# Cemetery Fence - Finished and Up!



## Ms. Wicked (Nov 14, 2006)

Mr. W and I got the backbone of our display put up today... including the addition of the cemetery fence!

I think it has made a big difference to our humble little display. Stay tuned for final pictures of the display as we finish it throughout the week. The tutorial for the fence is here: http://www.hauntforum.com/showthread.php?t=16346&highlight=cemetery+fence




























Including more of the display up:


----------



## slightlymad (May 25, 2006)

Very nice work and alot of it


----------



## pagan (Sep 9, 2009)

Outstanding work! A bonus with that kind of fence (as opposed to the PVC kind) is that it gets better looking with age and weathering. Very, very nice!


----------



## cerinad (Jun 23, 2008)

That's an Awesome fence!


----------



## oneshot (Aug 22, 2008)

Never thought to "make" a tree for my yard that doesn't have any... some smart people here....


----------



## RoxyBlue (Oct 6, 2008)

The fence and tree are great!


----------



## IMU (Apr 8, 2009)

Looks fantastic! Great setup and design.


----------



## Lauriebeast (Feb 27, 2007)

I love it MsW! Can't wait to see it with the rest of your yard art


----------



## The Archivist (May 31, 2009)

Great work! Even though it does look kind of funny with a neatly manicured lawn and a rickety picket fence...


----------



## Peanut5150 (Aug 29, 2005)

Great job Kellie! It looks great! Very unique.


----------



## samhayne (Jul 3, 2008)

Wow - looks nice, a very long fence, a lot of work .


----------



## Death's Door (Mar 22, 2006)

Nice long fence ya got there Mr. and Mrs. Wicked!!!!! Great Job!!


----------



## pyro (Oct 7, 2006)

good job kellie


----------



## morbidmike (Sep 11, 2009)

great job on the fence very cool


----------



## Hellvin (Jul 6, 2008)

very nice - lots of room to fill up now!


----------



## spidermonkey (Jul 29, 2008)

Wow looks great.


----------



## Scary Godmother (Oct 13, 2007)

That fence looks great!! Your house is beautiful also!


----------



## scream1973 (Dec 23, 2007)

Looks great Ms W.. looks like you have gotten the hang of the power tools even more now


----------



## Rascal (Sep 24, 2008)

Looks great and I like the spooky tree in the background.

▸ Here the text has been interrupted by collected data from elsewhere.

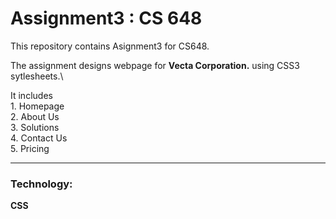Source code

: # Assignment3 : CS 648

This repository contains Asignment3 for CS648.

The assignment designs webpage for **Vecta Corporation.** using CSS3 sytlesheets.\

It includes\
	1. Homepage\
	2. About Us\
	3. Solutions\
	4. Contact Us\
	5. Pricing
	
***
### Technology:

**CSS**



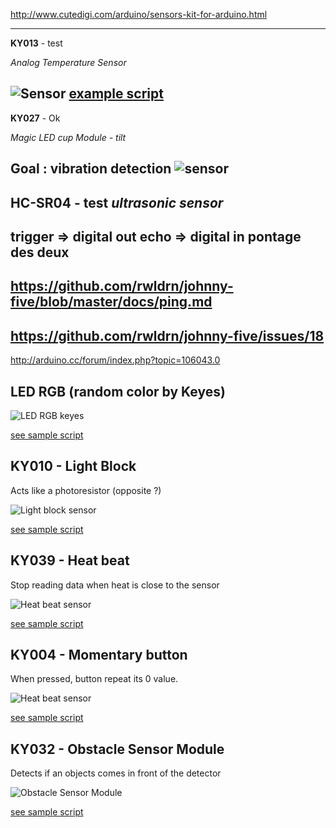 http://www.cutedigi.com/arduino/sensors-kit-for-arduino.html

---
**KY013** - test

*Analog Temperature Sensor*

![Sensor](http://www.cutedigi.com/pub/sensor/sensorkit/KY013.jpg)
[example script](https://gist.github.com/3752122)
---
**KY027** - Ok

*Magic LED cup Module - tilt*

Goal : vibration detection
![sensor](http://www.cutedigi.com/pub/sensor/sensorkit/KY027.JPG)
---
**HC-SR04** - test
*ultrasonic sensor*
--
trigger => digital out
echo => digital in
pontage des deux
--
https://github.com/rwldrn/johnny-five/blob/master/docs/ping.md
--
https://github.com/rwldrn/johnny-five/issues/18
--
http://arduino.cc/forum/index.php?topic=106043.0


## LED RGB (random color by Keyes)

![LED RGB keyes](http://www.cutedigi.com/pub/sensor/sensorkit/KY034.jpg)

[see sample script](https://github.com/vinyll/arduino-playground/blob/master/nodejs/led-rgb-keyes.js)


## KY010 - Light Block

Acts like a photoresistor (opposite ?)

![Light block sensor](http://www.cutedigi.com/pub/sensor/sensorkit/KY010.JPG)

[see sample script](https://github.com/vinyll/arduino-playground/blob/master/nodejs/generic-sensor.js)


## KY039 - Heat beat

Stop reading data when heat is close to the sensor

![Heat beat sensor](http://www.cutedigi.com/pub/sensor/sensorkit/KY010.JPG)

[see sample script](https://github.com/vinyll/arduino-playground/blob/master/nodejs/generic-sensor.js)


## KY004 - Momentary button

When pressed, button repeat its 0 value.

![Heat beat sensor](http://www.cutedigi.com/pub/sensor/sensorkit/KY004.JPG)

[see sample script](https://github.com/vinyll/arduino-playground/blob/master/nodejs/generic-sensor.js)


## KY032 - Obstacle Sensor Module

Detects if an objects comes in front of the detector


![Obstacle Sensor Module](http://www.cutedigi.com/pub/sensor/sensorkit/KY032.JPG)

[see sample script](https://github.com/vinyll/arduino-playground/blob/master/nodejs/generic-sensor.js)

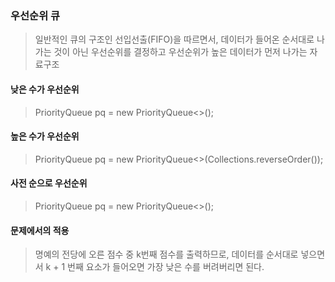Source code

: ### 우선순위 큐
> 일반적인 큐의 구조인 선입선출(FIFO)을 따르면서, 데이터가 들어온 순서대로 나가는 것이 아닌 우선순위를 결정하고 우선순위가 높은 데이터가 먼저 나가는 자료구조

#### 낮은 수가 우선순위
> PriorityQueue<Integer> pq = new PriorityQueue<>();

#### 높은 수가 우선순위
> PriorityQueue<Integer> pq = new PriorityQueue<>(Collections.reverseOrder());

#### 사전 순으로 우선순위
> PriorityQueue<String> pq = new PriorityQueue<>();

#### 문제에서의 적용
> 명예의 전당에 오른 점수 중 k번째 점수를 출력하므로, 데이터를 순서대로 넣으면서 k + 1 번째 요소가 들어오면 가장 낮은 수를 버려버리면 된다.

My fence is almost exactly like that; props to you since I was 'done' after only making 30' !


----------



## Bone Dancer (Oct 7, 2005)

Great job you two, a very classic look.


----------



## Lady Nyxie (Aug 30, 2006)

Not sure how I missed this. 

Fantastic fence!


----------



## scarymovie (Feb 14, 2010)

That turned out great!! I like how you have some of the fence slanted!


----------